## DIRECTIONS
Each line of the material below with the word "some" is to be reported.

····················

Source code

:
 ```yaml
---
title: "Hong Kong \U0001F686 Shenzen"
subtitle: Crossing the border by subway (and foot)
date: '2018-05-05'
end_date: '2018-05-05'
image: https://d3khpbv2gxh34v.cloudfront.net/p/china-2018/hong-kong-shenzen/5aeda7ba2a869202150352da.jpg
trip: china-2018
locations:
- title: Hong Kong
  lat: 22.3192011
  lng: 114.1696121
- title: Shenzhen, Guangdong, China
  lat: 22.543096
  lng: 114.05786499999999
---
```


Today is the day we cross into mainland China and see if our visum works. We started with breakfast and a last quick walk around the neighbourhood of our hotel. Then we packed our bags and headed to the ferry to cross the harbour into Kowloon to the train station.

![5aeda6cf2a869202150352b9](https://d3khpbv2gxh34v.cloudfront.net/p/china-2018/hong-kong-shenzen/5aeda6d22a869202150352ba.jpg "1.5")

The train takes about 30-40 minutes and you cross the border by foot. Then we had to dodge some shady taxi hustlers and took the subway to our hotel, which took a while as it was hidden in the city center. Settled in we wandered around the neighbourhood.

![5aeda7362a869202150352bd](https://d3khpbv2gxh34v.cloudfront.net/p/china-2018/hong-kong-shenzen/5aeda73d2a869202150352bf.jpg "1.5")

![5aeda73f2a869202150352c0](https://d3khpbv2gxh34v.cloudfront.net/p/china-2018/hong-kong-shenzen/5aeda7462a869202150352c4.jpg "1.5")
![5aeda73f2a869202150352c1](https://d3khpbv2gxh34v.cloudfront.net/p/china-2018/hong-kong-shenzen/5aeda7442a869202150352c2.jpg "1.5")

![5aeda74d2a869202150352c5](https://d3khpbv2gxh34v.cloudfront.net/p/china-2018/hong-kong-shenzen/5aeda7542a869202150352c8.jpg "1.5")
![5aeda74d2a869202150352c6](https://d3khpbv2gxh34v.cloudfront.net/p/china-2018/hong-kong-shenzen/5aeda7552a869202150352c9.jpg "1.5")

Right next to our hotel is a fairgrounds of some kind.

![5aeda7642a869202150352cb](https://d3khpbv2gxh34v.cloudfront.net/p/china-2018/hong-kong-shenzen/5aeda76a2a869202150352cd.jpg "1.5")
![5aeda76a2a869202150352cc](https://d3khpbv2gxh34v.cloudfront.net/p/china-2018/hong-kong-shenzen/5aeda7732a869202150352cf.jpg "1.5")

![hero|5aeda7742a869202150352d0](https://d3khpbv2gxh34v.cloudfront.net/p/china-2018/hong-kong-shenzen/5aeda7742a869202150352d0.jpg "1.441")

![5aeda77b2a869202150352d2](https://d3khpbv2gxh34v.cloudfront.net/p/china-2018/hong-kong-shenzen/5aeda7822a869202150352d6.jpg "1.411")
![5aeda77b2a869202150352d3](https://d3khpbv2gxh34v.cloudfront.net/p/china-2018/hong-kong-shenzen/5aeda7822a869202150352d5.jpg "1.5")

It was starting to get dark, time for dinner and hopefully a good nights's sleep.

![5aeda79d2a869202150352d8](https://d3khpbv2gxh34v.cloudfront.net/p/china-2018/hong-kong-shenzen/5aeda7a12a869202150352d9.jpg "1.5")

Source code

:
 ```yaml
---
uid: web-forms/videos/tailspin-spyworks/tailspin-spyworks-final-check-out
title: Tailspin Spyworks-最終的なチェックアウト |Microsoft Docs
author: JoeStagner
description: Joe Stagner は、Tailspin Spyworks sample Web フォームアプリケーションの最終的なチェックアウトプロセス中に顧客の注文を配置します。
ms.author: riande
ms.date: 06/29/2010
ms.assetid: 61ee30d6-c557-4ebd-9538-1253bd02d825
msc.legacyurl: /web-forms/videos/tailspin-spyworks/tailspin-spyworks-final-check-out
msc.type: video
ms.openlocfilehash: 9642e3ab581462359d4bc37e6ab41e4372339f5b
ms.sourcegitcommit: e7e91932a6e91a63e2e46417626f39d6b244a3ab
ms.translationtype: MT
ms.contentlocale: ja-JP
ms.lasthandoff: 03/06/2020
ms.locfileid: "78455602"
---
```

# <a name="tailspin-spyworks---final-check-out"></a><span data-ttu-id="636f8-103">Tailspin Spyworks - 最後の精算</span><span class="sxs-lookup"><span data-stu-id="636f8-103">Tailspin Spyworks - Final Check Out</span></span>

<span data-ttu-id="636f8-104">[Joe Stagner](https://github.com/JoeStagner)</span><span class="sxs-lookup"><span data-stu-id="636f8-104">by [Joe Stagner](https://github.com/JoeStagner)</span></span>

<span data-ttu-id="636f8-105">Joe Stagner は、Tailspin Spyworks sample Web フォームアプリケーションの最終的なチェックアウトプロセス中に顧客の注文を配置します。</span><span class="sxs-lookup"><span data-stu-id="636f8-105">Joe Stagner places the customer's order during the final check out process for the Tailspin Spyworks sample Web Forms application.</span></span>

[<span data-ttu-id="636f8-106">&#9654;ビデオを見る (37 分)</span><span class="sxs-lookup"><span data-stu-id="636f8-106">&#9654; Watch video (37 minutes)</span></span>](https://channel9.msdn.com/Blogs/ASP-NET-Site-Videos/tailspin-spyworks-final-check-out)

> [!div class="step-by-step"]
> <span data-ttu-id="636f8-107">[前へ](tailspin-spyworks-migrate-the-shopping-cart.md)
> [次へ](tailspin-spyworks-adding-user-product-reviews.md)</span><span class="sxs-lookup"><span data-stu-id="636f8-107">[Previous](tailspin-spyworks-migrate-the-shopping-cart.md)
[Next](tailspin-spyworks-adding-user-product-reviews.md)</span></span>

····················

## COMPLETED TASK
The train takes about 30-40 minutes and you cross the border by foot. Then we had to dodge some shady taxi hustlers and took the subway to our hotel, which took a while as it was hidden in the city center. Settled in we wandered around the neighbourhood.
Right next to our hotel is a fairgrounds of some kind.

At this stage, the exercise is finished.